Output for an API query is an array of the following elements:

  1. The total number of results on the server, which can be more than the number of results returned. This reported total number of results may also be significantly less than the actual number of results and is limited to 10,000, which may significantly improve the service response time.
  2. An array of codes for the returned items. (This is the field specified with the cf query parameter above.)
  3. A hash of the "extra" data requested via the "ef" query parameter above.

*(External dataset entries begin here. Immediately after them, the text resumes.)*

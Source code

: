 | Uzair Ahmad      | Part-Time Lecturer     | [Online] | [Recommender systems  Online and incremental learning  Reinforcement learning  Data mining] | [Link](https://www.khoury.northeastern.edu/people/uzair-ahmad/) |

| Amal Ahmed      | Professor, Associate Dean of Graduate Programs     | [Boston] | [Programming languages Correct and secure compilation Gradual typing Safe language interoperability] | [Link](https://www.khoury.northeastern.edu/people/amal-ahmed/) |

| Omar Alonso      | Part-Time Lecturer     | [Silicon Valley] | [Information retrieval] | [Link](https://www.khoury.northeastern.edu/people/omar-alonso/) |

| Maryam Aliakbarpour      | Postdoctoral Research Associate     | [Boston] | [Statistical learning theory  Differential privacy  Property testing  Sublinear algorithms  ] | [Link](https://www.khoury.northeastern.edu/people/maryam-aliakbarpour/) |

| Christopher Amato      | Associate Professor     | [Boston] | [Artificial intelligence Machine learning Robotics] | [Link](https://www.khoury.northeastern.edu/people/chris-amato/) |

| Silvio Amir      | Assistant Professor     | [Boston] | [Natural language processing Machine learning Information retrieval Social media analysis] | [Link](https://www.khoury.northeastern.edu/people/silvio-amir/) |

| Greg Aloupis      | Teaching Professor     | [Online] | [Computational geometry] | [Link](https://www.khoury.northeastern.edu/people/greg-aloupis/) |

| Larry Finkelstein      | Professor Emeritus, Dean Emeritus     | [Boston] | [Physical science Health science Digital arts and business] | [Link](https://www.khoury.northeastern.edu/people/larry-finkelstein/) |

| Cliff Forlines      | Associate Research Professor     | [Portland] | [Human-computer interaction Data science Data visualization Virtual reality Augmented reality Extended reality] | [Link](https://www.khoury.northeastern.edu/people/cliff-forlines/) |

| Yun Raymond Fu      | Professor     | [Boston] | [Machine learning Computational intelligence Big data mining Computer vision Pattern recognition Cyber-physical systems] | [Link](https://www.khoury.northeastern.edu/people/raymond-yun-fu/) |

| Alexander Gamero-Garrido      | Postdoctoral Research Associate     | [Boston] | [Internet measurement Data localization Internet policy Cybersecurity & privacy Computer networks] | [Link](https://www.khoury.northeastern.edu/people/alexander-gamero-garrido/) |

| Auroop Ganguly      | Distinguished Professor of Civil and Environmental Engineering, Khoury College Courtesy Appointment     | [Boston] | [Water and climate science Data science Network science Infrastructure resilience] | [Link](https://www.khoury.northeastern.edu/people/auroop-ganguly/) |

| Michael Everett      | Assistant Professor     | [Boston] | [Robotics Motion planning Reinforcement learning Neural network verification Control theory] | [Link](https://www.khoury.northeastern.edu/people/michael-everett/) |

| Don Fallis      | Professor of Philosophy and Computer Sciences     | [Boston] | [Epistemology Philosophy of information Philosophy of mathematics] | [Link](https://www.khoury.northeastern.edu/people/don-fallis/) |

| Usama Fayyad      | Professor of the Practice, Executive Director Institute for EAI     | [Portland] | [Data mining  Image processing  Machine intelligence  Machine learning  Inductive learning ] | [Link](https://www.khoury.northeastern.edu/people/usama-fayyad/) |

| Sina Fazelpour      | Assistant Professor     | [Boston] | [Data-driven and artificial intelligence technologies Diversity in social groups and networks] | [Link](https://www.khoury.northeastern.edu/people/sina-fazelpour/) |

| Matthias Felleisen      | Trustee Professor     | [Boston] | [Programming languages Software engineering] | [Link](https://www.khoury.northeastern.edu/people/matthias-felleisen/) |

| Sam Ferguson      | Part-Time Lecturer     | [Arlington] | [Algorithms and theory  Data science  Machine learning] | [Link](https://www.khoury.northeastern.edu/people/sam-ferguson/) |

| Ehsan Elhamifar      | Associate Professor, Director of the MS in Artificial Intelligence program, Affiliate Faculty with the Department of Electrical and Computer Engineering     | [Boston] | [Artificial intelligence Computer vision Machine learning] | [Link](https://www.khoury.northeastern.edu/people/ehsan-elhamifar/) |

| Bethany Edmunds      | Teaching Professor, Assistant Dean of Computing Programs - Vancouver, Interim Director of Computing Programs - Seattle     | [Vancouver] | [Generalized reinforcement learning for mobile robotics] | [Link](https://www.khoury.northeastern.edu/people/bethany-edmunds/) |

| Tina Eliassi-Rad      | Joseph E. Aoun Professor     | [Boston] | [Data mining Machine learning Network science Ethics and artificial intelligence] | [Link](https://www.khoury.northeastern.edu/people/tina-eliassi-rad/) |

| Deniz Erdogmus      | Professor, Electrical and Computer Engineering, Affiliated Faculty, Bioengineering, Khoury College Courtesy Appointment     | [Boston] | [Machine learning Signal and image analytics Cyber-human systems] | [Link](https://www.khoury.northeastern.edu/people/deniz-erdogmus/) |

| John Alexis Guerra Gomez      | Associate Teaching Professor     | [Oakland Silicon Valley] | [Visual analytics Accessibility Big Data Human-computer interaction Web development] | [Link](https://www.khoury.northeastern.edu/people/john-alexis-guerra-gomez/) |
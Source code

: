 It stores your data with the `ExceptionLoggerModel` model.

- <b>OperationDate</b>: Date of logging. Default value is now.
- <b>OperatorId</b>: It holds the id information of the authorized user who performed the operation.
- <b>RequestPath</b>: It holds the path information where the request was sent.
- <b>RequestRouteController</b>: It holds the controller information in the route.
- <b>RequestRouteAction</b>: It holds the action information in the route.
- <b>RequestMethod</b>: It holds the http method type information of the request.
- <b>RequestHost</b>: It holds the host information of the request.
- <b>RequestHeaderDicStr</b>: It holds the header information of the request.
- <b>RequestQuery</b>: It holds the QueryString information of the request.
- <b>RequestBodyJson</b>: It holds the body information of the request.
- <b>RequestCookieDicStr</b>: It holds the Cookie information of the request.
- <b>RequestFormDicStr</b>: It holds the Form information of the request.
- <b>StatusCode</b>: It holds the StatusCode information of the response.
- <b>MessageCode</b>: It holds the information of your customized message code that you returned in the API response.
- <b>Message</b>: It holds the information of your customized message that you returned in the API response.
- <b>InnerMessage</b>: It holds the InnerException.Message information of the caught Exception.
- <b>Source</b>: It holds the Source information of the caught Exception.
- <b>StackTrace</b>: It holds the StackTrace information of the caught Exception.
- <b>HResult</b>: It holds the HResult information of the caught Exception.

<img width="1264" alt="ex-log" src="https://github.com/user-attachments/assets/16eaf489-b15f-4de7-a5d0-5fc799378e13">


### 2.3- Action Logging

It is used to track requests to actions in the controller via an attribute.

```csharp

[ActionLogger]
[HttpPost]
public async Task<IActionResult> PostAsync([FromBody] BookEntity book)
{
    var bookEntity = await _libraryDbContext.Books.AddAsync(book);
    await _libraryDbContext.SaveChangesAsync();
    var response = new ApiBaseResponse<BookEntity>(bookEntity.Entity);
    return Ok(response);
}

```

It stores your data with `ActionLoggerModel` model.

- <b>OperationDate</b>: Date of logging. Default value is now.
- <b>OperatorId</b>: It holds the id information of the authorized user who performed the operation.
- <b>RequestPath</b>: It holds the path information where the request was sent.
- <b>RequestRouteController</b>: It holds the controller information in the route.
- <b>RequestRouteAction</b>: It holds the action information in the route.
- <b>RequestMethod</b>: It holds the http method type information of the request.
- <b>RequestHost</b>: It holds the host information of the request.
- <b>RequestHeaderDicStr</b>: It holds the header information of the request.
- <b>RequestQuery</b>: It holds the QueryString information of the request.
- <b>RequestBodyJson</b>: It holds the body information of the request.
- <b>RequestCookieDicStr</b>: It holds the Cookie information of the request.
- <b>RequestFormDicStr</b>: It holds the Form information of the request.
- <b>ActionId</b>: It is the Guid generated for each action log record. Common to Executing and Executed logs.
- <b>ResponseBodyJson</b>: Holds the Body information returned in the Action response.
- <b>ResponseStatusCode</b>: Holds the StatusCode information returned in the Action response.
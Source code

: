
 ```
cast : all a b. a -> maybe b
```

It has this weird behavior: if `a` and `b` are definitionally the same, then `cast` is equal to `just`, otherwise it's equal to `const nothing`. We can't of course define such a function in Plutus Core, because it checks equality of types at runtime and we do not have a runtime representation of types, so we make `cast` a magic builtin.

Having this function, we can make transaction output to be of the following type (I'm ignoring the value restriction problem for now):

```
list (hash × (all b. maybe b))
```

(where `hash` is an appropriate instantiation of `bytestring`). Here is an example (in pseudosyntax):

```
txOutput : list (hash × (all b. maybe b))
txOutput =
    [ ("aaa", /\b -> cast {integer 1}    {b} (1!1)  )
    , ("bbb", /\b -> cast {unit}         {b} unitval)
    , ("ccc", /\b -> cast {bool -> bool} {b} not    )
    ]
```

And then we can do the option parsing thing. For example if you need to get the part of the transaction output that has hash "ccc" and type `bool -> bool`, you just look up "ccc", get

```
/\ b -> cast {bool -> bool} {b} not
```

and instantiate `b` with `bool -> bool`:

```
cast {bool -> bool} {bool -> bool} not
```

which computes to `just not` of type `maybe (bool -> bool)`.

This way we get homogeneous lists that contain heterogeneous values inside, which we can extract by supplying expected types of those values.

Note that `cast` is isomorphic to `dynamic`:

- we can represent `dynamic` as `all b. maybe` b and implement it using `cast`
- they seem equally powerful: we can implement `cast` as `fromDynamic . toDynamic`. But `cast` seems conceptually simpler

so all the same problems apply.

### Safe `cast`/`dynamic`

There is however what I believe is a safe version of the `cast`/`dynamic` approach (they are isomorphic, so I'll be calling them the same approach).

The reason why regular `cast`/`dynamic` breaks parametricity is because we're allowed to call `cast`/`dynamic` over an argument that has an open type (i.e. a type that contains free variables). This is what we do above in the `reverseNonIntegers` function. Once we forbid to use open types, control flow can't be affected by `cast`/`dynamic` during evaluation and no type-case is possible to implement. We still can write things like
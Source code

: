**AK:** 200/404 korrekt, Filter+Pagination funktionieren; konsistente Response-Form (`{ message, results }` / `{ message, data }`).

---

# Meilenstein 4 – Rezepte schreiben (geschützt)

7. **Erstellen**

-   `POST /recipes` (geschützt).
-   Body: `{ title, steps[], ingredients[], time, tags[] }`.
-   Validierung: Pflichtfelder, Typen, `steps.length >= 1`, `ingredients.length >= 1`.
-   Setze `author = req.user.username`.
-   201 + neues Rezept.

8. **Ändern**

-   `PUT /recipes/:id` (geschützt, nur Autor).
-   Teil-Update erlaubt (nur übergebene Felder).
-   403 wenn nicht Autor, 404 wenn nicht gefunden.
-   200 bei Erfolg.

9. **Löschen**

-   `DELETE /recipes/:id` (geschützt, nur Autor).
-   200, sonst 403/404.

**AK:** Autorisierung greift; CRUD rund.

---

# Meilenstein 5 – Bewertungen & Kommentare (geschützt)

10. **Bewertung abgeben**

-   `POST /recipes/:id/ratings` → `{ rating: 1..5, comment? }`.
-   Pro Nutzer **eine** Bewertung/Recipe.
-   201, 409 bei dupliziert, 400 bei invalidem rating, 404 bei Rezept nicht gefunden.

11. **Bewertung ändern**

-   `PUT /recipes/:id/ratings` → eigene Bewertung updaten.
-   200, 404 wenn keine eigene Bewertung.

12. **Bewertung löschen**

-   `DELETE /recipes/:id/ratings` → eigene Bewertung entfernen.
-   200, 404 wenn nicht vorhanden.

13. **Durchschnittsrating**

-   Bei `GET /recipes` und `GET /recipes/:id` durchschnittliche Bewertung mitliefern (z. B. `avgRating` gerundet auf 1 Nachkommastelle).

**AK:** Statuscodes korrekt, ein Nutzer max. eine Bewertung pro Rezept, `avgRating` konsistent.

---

The keys on the hash are the fields (or their requested aliases) named in the "ef" parameter, and the value for a field is an array of that field's values in the same order as the returned codes.
  4. An array, with one element for each returned code, where each element is an array of the display strings specified with the "df" query parameter.
  5. An array, with one element for each returned code, where each element is the "code system" for the returned code. Note that only code-system aware APIs will return this array.

Sample API Queries

QueryResultDescription
https://clinicaltables.nlm.nih.gov/api/dbvar/v3/search?terms=nssv401 [11110,["nssv4012517","nssv4012512","nssv4012507","nssv4012500", "nssv4012495","nssv4012490","nssv4012485"],null,[["nssv4012517", "Germline","heterozygous"],["nssv4012512","Germline","heterozygous"], ["nssv4012507","Germline","heterozygous"],["nssv4012500","Germline", "heterozygous"],["nssv4012495","Germline","heterozygous"], ["nssv4012490","Germline","heterozygous"],["nssv4012485", "Germline","heterozygous"]]] Finds genomic structural variations with variant accession name containing "nssv401" from the dbVar data set. Seven of 11110 structural variations are returned as code fields, no extra data was requested ("ef" was not specified in the URL), and finally the three (default) display fields for each record are returned.